Charles Lindsey wrote:
And every list will be diferent, so we need to look at real examples. And
by a strange coincidence, we have just seen a concrete example on a list
well-known to all of us.
Yup, I am going to enjoy reading this thread.:-)
Speaking as a commercial List Server product manufacturer, its simple:
The only time a list server should resign is when it broke an original
valid signature for the purpose of restoring the mail integrity of the
original domain message owner and author with an original DOMAIN intent
to sign mail. It should never sign a message that a DOMAIN never
expected to be sign or knew nothing of it and It should NEVER, EVER,
NEVER resign a broken DKIM message.
The basic overall problem is we are trying to make something with an
POLICY framework. It won't work well, just don't see it.
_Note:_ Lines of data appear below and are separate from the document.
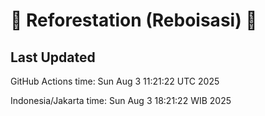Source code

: 
# 🌳 Reforestation (Reboisasi) 🌲

## Last Updated

GitHub Actions time: Sun Aug  3 11:21:22 UTC 2025

Indonesia/Jakarta time: Sun Aug  3 18:21:22 WIB 2025
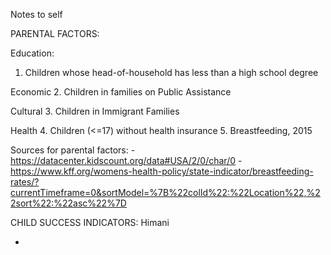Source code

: Notes to self
    
PARENTAL FACTORS:

Education:
1.    Children whose head-of-household has less than a high school degree

Economic
2.    Children in families on Public Assistance

Cultural
3.    Children in Immigrant Families

Health
4.    Children (<=17) without health insurance
5.    Breastfeeding, 2015

Sources for parental factors:
    - https://datacenter.kidscount.org/data#USA/2/0/char/0
    - https://www.kff.org/womens-health-policy/state-indicator/breastfeeding-rates/?currentTimeframe=0&sortModel=%7B%22colId%22:%22Location%22,%22sort%22:%22asc%22%7D


CHILD SUCCESS INDICATORS:
Himani


 - 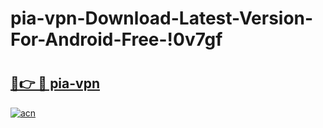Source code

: # pia-vpn-Download-Latest-Version-For-Android-Free-!0v7gf

# <h2><a href="https://ae19rb.esa.edu.pl?title=pia-vpn&ref=0v7gf">🔗👉 🔴 pia-vpn</a></h2>

[![acn](https://github.com/user-attachments/assets/0f9c940e-d8b0-45ae-aac7-cd30a18b3e1c)](https://ae19rb.esa.edu.pl?title=pia-vpn&ref=0v7gf)

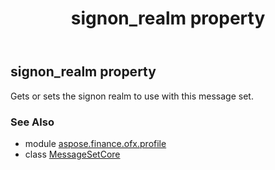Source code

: ﻿---
title: signon_realm property
second_title: Aspose.Finance for Python via .NET API References
description: 
type: docs
weight: 90
url: /python-net/aspose.finance.ofx.profile/messagesetcore/signon_realm/
is_root: false
---

## signon_realm property


Gets or sets the signon realm to use with this message set.

### See Also
* module [aspose.finance.ofx.profile](../../)
* class [MessageSetCore](/finance/python-net/aspose.finance.ofx.profile/messagesetcore)
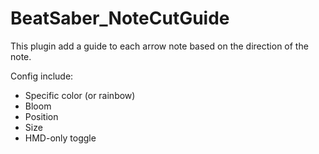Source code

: # BeatSaber_NoteCutGuide
This plugin add a guide to each arrow note based on the direction of the note.  
  
Config include:  
- Specific color (or rainbow)
- Bloom
- Position
- Size
- HMD-only toggle
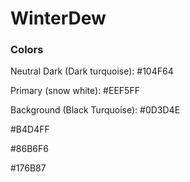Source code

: # WinterDew

### Colors

Neutral Dark (Dark turquoise): #104F64

Primary (snow white): #EEF5FF

Background (Black Turquoise): #0D3D4E

#B4D4FF

#86B6F6

#176B87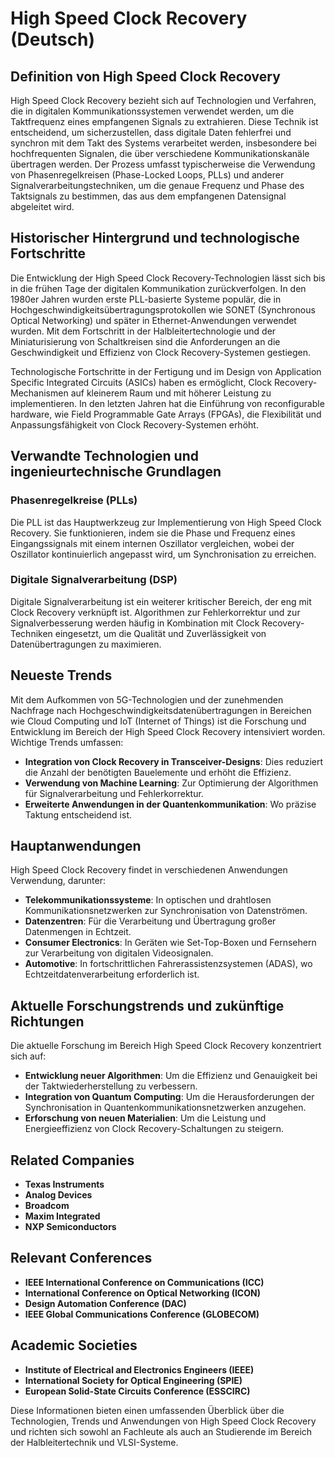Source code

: # High Speed Clock Recovery (Deutsch)

## Definition von High Speed Clock Recovery

High Speed Clock Recovery bezieht sich auf Technologien und Verfahren, die in digitalen Kommunikationssystemen verwendet werden, um die Taktfrequenz eines empfangenen Signals zu extrahieren. Diese Technik ist entscheidend, um sicherzustellen, dass digitale Daten fehlerfrei und synchron mit dem Takt des Systems verarbeitet werden, insbesondere bei hochfrequenten Signalen, die über verschiedene Kommunikationskanäle übertragen werden. Der Prozess umfasst typischerweise die Verwendung von Phasenregelkreisen (Phase-Locked Loops, PLLs) und anderer Signalverarbeitungstechniken, um die genaue Frequenz und Phase des Taktsignals zu bestimmen, das aus dem empfangenen Datensignal abgeleitet wird.

## Historischer Hintergrund und technologische Fortschritte

Die Entwicklung der High Speed Clock Recovery-Technologien lässt sich bis in die frühen Tage der digitalen Kommunikation zurückverfolgen. In den 1980er Jahren wurden erste PLL-basierte Systeme populär, die in Hochgeschwindigkeitsübertragungsprotokollen wie SONET (Synchronous Optical Networking) und später in Ethernet-Anwendungen verwendet wurden. Mit dem Fortschritt in der Halbleitertechnologie und der Miniaturisierung von Schaltkreisen sind die Anforderungen an die Geschwindigkeit und Effizienz von Clock Recovery-Systemen gestiegen.

Technologische Fortschritte in der Fertigung und im Design von Application Specific Integrated Circuits (ASICs) haben es ermöglicht, Clock Recovery-Mechanismen auf kleinerem Raum und mit höherer Leistung zu implementieren. In den letzten Jahren hat die Einführung von reconfigurable hardware, wie Field Programmable Gate Arrays (FPGAs), die Flexibilität und Anpassungsfähigkeit von Clock Recovery-Systemen erhöht.

## Verwandte Technologien und ingenieurtechnische Grundlagen

### Phasenregelkreise (PLLs)

Die PLL ist das Hauptwerkzeug zur Implementierung von High Speed Clock Recovery. Sie funktionieren, indem sie die Phase und Frequenz eines Eingangssignals mit einem internen Oszillator vergleichen, wobei der Oszillator kontinuierlich angepasst wird, um Synchronisation zu erreichen.

### Digitale Signalverarbeitung (DSP)

Digitale Signalverarbeitung ist ein weiterer kritischer Bereich, der eng mit Clock Recovery verknüpft ist. Algorithmen zur Fehlerkorrektur und zur Signalverbesserung werden häufig in Kombination mit Clock Recovery-Techniken eingesetzt, um die Qualität und Zuverlässigkeit von Datenübertragungen zu maximieren.

## Neueste Trends

Mit dem Aufkommen von 5G-Technologien und der zunehmenden Nachfrage nach Hochgeschwindigkeitsdatenübertragungen in Bereichen wie Cloud Computing und IoT (Internet of Things) ist die Forschung und Entwicklung im Bereich der High Speed Clock Recovery intensiviert worden. Wichtige Trends umfassen:

- **Integration von Clock Recovery in Transceiver-Designs**: Dies reduziert die Anzahl der benötigten Bauelemente und erhöht die Effizienz.
- **Verwendung von Machine Learning**: Zur Optimierung der Algorithmen für Signalverarbeitung und Fehlerkorrektur.
- **Erweiterte Anwendungen in der Quantenkommunikation**: Wo präzise Taktung entscheidend ist.

## Hauptanwendungen

High Speed Clock Recovery findet in verschiedenen Anwendungen Verwendung, darunter:

- **Telekommunikationssysteme**: In optischen und drahtlosen Kommunikationsnetzwerken zur Synchronisation von Datenströmen.
- **Datenzentren**: Für die Verarbeitung und Übertragung großer Datenmengen in Echtzeit.
- **Consumer Electronics**: In Geräten wie Set-Top-Boxen und Fernsehern zur Verarbeitung von digitalen Videosignalen.
- **Automotive**: In fortschrittlichen Fahrerassistenzsystemen (ADAS), wo Echtzeitdatenverarbeitung erforderlich ist.

## Aktuelle Forschungstrends und zukünftige Richtungen

Die aktuelle Forschung im Bereich High Speed Clock Recovery konzentriert sich auf:

- **Entwicklung neuer Algorithmen**: Um die Effizienz und Genauigkeit bei der Taktwiederherstellung zu verbessern.
- **Integration von Quantum Computing**: Um die Herausforderungen der Synchronisation in Quantenkommunikationsnetzwerken anzugehen.
- **Erforschung von neuen Materialien**: Um die Leistung und Energieeffizienz von Clock Recovery-Schaltungen zu steigern.

## Related Companies

- **Texas Instruments**
- **Analog Devices**
- **Broadcom**
- **Maxim Integrated**
- **NXP Semiconductors**

## Relevant Conferences

- **IEEE International Conference on Communications (ICC)**
- **International Conference on Optical Networking (ICON)**
- **Design Automation Conference (DAC)**
- **IEEE Global Communications Conference (GLOBECOM)**

## Academic Societies

- **Institute of Electrical and Electronics Engineers (IEEE)**
- **International Society for Optical Engineering (SPIE)**
- **European Solid-State Circuits Conference (ESSCIRC)**

Diese Informationen bieten einen umfassenden Überblick über die Technologien, Trends und Anwendungen von High Speed Clock Recovery und richten sich sowohl an Fachleute als auch an Studierende im Bereich der Halbleitertechnik und VLSI-Systeme.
And the 4871 flaw of promoting FAILURE to never sign status complicates
the handling issues. The only time that FLAW makes sense is when you
have POLICY and since SSP was an integral part of DKIM, you can see
the great logic in the BROKEN=NEVER SIGNED mandate in the specification.
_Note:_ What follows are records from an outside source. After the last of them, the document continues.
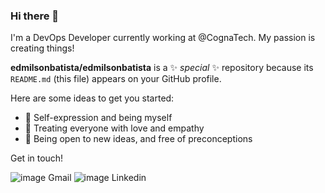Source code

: ### Hi there 👋

I'm a DevOps Developer currently working at @CognaTech. My passion is creating things!


**edmilsonbatista/edmilsonbatista** is a ✨ _special_ ✨ repository because its `README.md` (this file) appears on your GitHub profile.

Here are some ideas to get you started:

- 🌟 Self-expression and being myself
- 💖 Treating everyone with love and empathy
- 📖 Being open to new ideas, and free of preconceptions

Get in touch!

![image](https://github.com/edmilsonbatista/edmilsonbatista/assets/15211043/6b4de29f-0b97-4824-b330-043735a701da) Gmail
![image](https://github.com/edmilsonbatista/edmilsonbatista/assets/15211043/2f6d64e4-d280-488d-9d9f-8ca9b3593e82) Linkedin
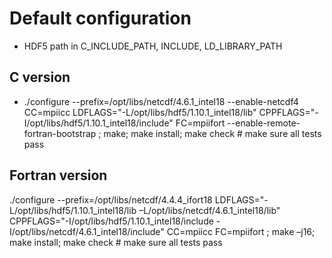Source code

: # Default configuration
- HDF5 path in C_INCLUDE_PATH, INCLUDE, LD_LIBRARY_PATH
## C version
- ./configure --prefix=/opt/libs/netcdf/4.6.1_intel18 --enable-netcdf4 CC=mpiicc LDFLAGS="-L/opt/libs/hdf5/1.10.1_intel18/lib" CPPFLAGS="-I/opt/libs/hdf5/1.10.1_intel18/include" FC=mpiifort --enable-remote-fortran-bootstrap 
; make; make install; make check # make sure all tests pass
## Fortran version
./configure --prefix=/opt/libs/netcdf/4.4.4_ifort18 LDFLAGS="-L/opt/libs/hdf5/1.10.1_intel18/lib –L/opt/libs/netcdf/4.6.1_intel18/lib" CPPFLAGS="-I/opt/libs/hdf5/1.10.1_intel18/include -I/opt/libs/netcdf/4.6.1_intel18/include" CC=mpiicc FC=mpiifort
; make –j16; make install; make check # make sure all tests pass

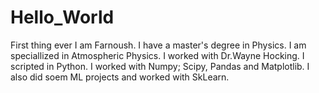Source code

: # Hello_World
First thing ever
I am Farnoush. I have a master's degree in Physics. I am speciallized in Atmospheric Physics. I worked with Dr.Wayne Hocking. I scripted in Python. I worked with Numpy; Scipy, Pandas and Matplotlib. 
I also did soem ML projects and worked with SkLearn.
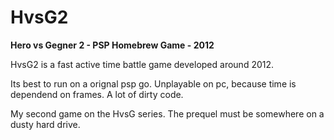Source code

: # HvsG2
**Hero vs Gegner 2 - PSP Homebrew Game - 2012**

HvsG2 is a fast active time battle game developed around 2012.


Its best to run on a orignal psp go.
Unplayable on pc, because time is dependend on frames. A lot of dirty code.

My second game on the HvsG series. The prequel must be somewhere on a dusty hard drive.
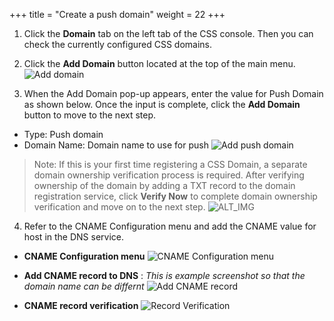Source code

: +++
title = "Create a push domain"
weight = 22
+++

1. Click the **Domain** tab on the left tab of the CSS console. Then you can check the currently configured CSS domains.

2. Click the **Add Domain** button located at the top of the main menu.
![Add domain](/images/css-basic/3-css-console-new-domain.png)

3. When the Add Domain pop-up appears, enter the value for Push Domain as shown below. Once the input is complete, click the **Add Domain** button to move to the next step.
- Type: Push domain
- Domain Name: Domain name to use for push
![Add push domain](/images/css-basic/4-1-css-push-domain.png?width=40vw&classes=left)

> Note: If this is your first time registering a CSS Domain, a separate domain ownership verification process is required. After verifying ownership of the domain by adding a TXT record to the domain registration service, click **Verify Now** to complete domain ownership verification and move on to the next step.
![ALT_IMG](/images/css-basic/4-1-css-domain-verify.png?width=40vw&classes=left)

4. Refer to the CNAME Configuration menu and add the CNAME value for host in the DNS service.

- **CNAME Configuration menu** 
![CNAME Configuration menu](/images/css-basic/4-1-css-push-domain-cname-configuration.png?width=40vw&classes=left)

- **Add CNAME record to DNS** : *This is example screenshot so that the domain name can be differnt*
![Add CNAME record](/images/css-basic/4-1-css-push-domain-cname.png)

- **CNAME record verification**
![Record Verification](/images/css-basic/4-1-css-push-domain-cname-verify.png?width=40vw&classes=left)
But when don't have POLICY than that mandate is FLAWED - period.
You need a policy framework to help disseminate what was expected and
what was not expected. You are left with a guessing game - is this
FACEBOOK message a spam or a message vouched by Dave's server? Should
people trust it because Dave's broadcasting server signed it? Did the
message have a valid signature and Dave stripped it or was a invalid and
he stripped and replaced it anywa? It speaks volumes to the lack of a
POLICY based framework. It should NEVER be a source of new SIGNING
when it was never there to begin with and/or expected to be there by the
original domain - bad guys will no doubt exploit this as you just
seen. I thought his FACEBOOK think was legitimate for a second, that
someone here was putting together a DKIM social network. Can imagine
the layman user? Is he not a RISK?
IMO, The list server should NOT sign unless the mail was valid with a
DKIM signature and its going to break it, thus the need to restore a
DKIM message - not create one.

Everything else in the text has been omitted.